[[ Provided material open ]]

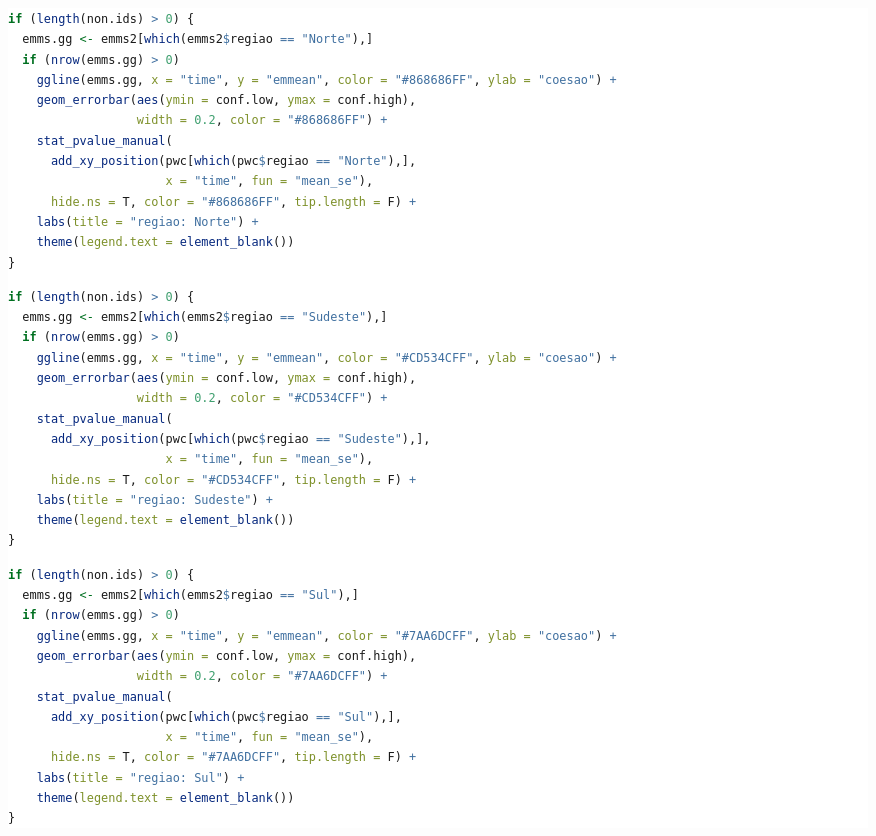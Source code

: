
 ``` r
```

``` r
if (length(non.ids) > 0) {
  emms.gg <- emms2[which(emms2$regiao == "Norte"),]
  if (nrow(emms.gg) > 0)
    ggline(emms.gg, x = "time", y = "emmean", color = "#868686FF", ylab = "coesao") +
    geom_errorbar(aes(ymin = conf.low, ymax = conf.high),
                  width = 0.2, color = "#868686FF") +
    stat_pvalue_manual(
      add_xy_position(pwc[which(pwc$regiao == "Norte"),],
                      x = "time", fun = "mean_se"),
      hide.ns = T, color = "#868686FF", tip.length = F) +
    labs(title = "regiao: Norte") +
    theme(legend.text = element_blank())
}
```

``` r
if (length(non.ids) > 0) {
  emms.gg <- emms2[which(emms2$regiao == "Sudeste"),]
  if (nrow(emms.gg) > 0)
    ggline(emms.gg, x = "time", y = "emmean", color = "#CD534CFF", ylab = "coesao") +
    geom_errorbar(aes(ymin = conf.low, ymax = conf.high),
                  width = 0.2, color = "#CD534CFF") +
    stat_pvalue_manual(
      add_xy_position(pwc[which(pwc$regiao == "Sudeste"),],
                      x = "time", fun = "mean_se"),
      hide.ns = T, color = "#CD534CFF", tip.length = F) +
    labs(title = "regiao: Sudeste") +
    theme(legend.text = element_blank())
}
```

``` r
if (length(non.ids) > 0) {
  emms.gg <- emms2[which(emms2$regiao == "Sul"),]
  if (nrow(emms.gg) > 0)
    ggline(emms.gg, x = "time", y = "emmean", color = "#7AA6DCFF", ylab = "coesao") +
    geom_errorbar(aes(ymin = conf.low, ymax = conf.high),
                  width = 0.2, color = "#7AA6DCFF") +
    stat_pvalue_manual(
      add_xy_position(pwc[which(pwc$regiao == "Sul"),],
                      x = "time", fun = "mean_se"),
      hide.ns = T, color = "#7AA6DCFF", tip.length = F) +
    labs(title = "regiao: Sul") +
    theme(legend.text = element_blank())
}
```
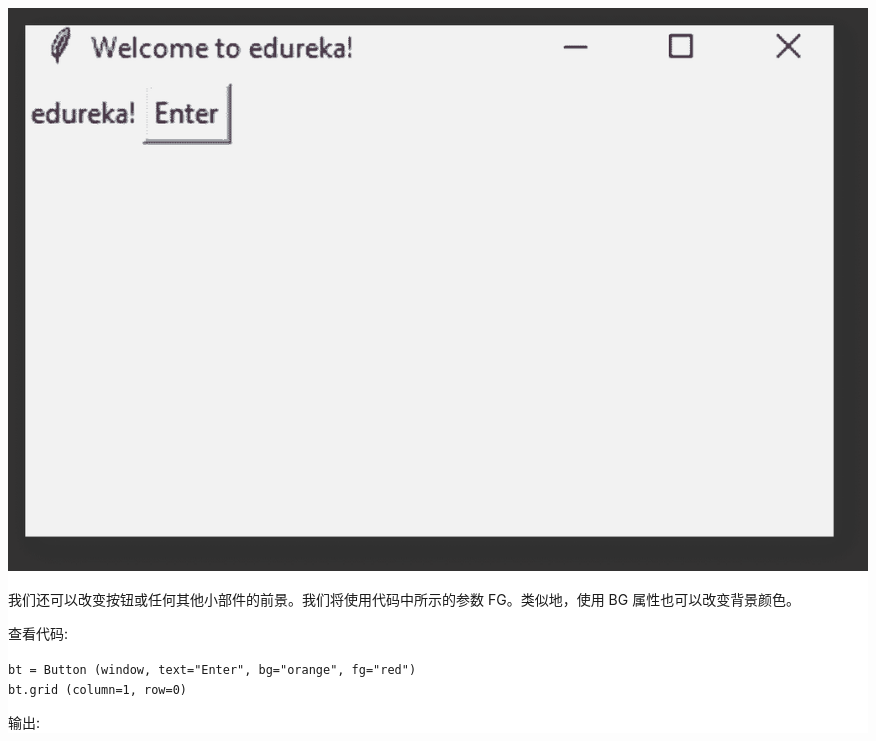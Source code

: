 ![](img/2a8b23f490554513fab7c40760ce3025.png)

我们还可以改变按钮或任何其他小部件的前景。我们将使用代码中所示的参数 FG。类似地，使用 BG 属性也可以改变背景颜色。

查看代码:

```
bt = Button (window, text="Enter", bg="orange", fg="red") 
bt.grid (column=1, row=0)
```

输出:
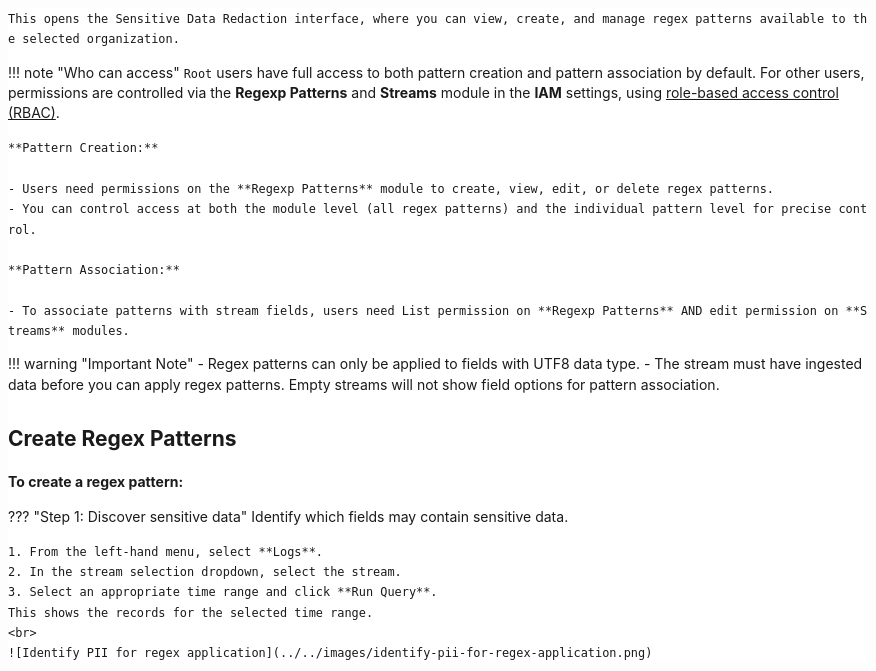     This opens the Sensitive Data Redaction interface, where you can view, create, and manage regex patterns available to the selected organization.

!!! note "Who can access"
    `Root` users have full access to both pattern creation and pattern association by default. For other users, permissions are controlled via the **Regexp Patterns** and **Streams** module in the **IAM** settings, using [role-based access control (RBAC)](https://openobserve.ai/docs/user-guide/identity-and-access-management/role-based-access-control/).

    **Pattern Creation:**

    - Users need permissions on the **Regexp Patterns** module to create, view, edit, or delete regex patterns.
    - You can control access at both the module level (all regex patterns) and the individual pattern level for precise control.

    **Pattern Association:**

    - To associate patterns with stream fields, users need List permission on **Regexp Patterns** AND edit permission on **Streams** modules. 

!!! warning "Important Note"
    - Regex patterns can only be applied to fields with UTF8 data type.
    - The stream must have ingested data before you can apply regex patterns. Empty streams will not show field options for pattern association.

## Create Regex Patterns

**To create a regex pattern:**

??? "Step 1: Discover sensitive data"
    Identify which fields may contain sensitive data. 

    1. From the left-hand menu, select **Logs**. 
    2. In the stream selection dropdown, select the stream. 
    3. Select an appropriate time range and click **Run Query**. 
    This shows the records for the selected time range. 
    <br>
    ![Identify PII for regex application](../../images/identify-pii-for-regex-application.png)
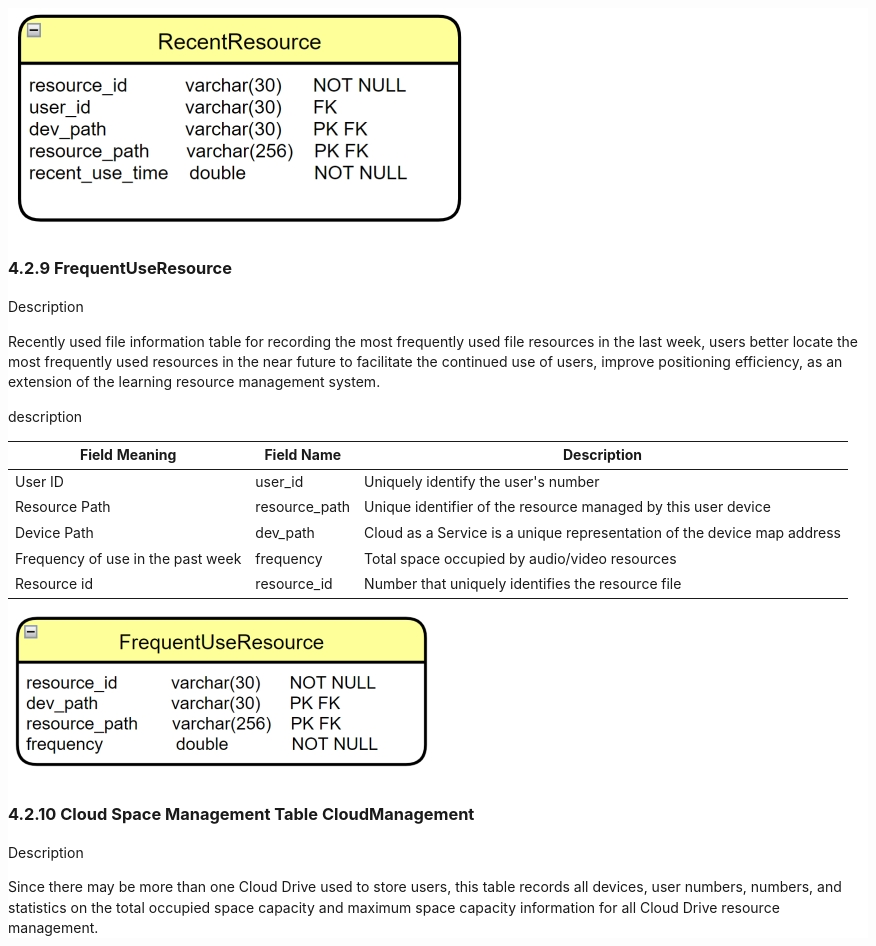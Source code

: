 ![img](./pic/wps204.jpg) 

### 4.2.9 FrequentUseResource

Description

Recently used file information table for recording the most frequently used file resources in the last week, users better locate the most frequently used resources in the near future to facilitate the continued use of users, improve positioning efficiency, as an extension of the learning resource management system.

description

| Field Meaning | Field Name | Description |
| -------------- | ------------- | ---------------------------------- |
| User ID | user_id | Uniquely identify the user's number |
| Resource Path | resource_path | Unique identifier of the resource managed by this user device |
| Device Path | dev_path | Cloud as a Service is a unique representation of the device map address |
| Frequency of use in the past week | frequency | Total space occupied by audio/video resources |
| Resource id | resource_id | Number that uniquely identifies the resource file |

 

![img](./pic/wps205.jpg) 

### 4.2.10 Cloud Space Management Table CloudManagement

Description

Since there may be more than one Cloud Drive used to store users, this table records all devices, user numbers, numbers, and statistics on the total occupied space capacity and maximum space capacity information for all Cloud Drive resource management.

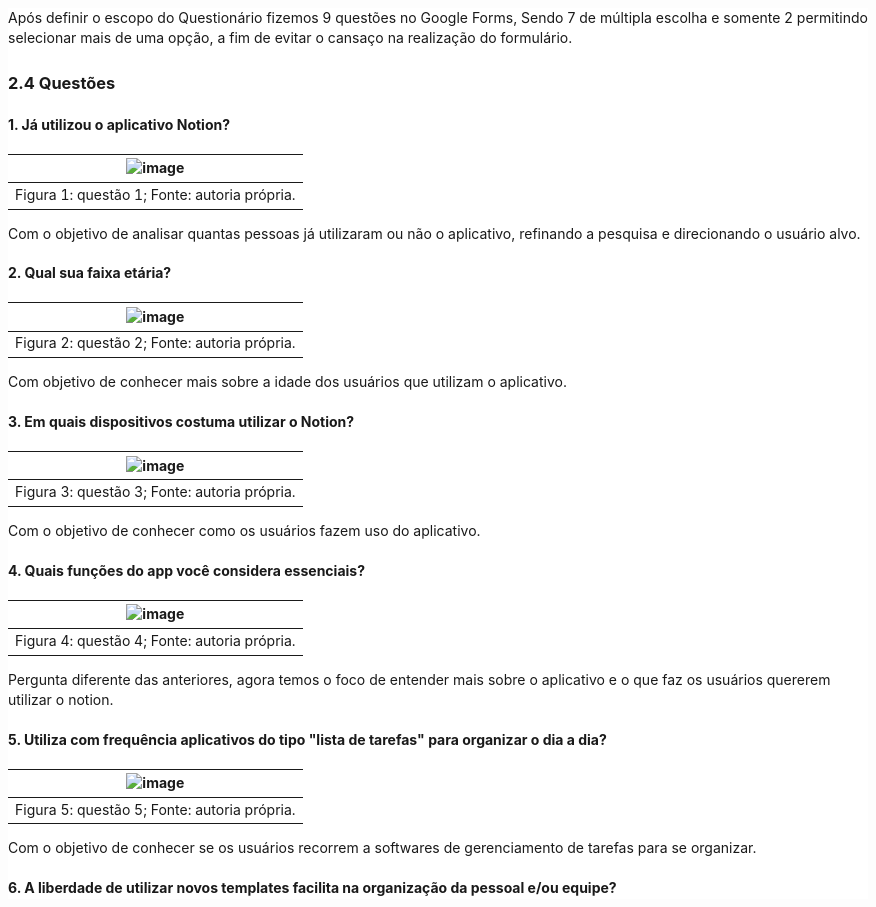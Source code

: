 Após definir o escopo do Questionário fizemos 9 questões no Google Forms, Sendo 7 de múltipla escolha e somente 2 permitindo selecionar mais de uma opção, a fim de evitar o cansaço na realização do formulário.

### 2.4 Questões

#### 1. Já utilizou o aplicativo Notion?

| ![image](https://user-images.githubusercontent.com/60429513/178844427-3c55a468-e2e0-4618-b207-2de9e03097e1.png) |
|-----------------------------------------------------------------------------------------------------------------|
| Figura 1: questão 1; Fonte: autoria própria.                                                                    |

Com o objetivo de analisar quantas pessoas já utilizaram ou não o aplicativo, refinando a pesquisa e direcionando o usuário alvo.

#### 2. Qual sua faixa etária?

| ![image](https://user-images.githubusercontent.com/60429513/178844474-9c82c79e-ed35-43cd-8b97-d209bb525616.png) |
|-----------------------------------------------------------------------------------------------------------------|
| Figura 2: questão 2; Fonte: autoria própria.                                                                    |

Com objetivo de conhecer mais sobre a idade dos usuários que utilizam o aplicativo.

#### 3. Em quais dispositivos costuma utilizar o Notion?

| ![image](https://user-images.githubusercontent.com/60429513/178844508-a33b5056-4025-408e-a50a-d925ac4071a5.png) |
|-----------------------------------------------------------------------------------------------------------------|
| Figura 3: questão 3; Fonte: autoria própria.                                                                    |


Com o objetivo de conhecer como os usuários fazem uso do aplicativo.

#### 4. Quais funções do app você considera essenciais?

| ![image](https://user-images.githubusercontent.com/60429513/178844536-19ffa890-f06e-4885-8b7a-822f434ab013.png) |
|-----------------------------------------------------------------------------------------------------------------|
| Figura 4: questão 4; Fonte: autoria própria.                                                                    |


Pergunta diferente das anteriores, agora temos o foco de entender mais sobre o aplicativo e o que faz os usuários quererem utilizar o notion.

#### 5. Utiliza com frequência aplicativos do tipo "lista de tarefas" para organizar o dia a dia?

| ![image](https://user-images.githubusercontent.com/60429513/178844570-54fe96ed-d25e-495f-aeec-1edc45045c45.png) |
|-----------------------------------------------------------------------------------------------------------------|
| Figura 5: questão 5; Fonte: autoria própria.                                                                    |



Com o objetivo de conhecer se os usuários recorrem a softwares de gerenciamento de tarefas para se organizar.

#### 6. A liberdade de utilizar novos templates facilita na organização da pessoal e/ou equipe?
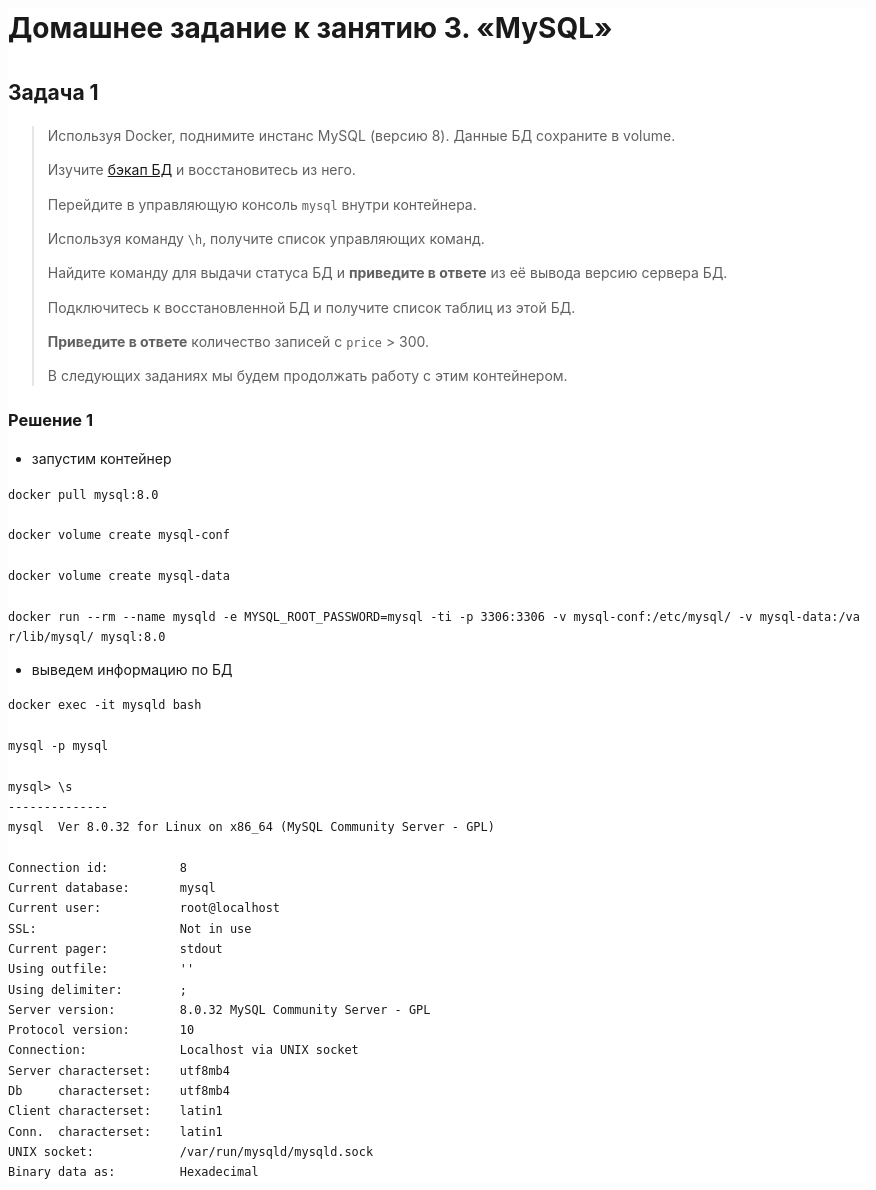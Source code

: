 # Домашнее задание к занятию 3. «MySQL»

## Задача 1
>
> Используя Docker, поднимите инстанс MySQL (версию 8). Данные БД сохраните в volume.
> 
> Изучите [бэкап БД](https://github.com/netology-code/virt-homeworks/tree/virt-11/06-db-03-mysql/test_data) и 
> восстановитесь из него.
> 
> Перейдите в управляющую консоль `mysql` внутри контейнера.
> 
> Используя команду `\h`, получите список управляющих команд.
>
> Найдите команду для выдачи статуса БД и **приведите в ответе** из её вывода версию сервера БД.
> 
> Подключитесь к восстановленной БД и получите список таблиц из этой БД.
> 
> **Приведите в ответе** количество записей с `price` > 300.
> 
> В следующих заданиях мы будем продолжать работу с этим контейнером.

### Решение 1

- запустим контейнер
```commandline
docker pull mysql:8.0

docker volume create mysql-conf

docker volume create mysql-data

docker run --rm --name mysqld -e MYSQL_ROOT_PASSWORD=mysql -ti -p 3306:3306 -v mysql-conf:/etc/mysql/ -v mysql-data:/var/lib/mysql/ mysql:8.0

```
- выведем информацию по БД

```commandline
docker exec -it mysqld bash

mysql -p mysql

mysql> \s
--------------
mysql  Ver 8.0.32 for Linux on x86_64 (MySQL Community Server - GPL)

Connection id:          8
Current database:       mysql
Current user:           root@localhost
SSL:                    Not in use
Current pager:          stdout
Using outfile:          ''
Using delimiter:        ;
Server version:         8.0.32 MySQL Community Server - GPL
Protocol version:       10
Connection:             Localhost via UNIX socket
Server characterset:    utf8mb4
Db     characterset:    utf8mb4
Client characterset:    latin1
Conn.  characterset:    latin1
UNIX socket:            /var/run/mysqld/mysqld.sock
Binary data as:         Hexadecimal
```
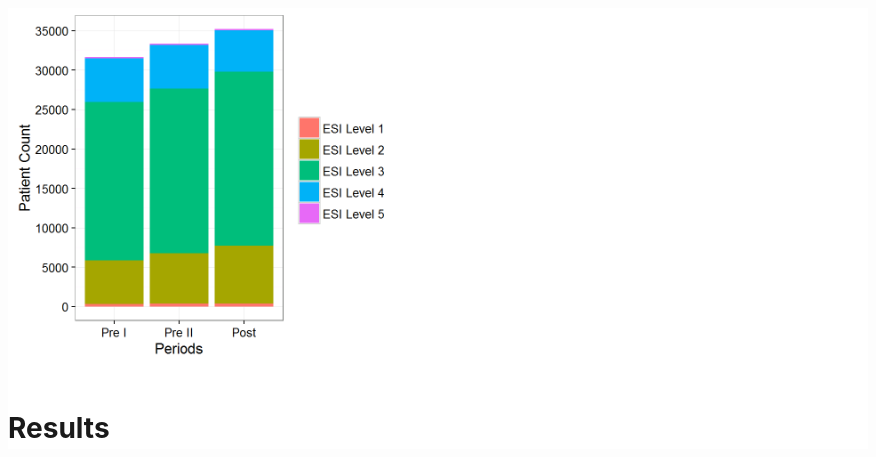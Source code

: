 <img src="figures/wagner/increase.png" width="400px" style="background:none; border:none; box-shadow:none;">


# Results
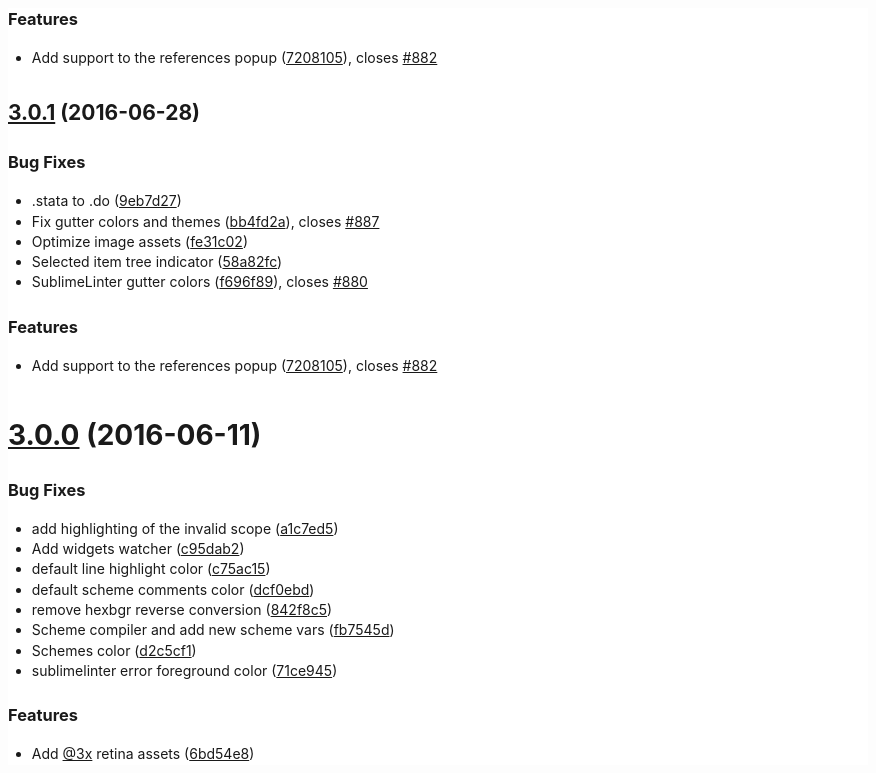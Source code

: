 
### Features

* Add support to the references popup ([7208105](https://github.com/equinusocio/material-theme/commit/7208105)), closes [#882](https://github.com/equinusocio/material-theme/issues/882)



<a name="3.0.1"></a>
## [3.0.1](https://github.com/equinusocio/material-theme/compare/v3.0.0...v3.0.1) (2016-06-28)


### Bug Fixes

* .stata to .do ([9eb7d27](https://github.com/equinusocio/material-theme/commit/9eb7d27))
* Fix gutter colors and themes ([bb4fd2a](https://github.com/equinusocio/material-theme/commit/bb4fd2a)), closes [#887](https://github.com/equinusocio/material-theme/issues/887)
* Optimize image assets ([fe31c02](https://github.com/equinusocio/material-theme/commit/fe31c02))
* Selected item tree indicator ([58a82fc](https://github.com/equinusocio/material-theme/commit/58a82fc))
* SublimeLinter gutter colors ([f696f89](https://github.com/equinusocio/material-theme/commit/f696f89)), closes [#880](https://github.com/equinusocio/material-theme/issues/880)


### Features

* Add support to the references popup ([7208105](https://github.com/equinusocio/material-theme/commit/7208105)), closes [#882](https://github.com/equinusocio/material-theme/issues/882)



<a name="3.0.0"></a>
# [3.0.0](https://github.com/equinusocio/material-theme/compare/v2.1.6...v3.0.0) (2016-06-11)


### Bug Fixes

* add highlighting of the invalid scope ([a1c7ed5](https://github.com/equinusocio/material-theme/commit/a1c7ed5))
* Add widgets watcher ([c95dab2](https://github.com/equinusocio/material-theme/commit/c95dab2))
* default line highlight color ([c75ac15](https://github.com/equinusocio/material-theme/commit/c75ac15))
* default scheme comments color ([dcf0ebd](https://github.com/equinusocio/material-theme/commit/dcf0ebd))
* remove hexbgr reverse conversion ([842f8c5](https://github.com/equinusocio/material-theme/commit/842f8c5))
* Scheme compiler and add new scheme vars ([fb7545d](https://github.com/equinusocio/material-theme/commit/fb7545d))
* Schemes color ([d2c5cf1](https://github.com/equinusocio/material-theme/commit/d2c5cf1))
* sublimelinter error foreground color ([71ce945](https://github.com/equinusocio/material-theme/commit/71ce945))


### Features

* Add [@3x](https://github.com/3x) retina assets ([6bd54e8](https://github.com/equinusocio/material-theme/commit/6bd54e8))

[[ Provided material closed ]]

### Problem statement
Give only the number of lines above that hold the string "версию".

### Result of this task
2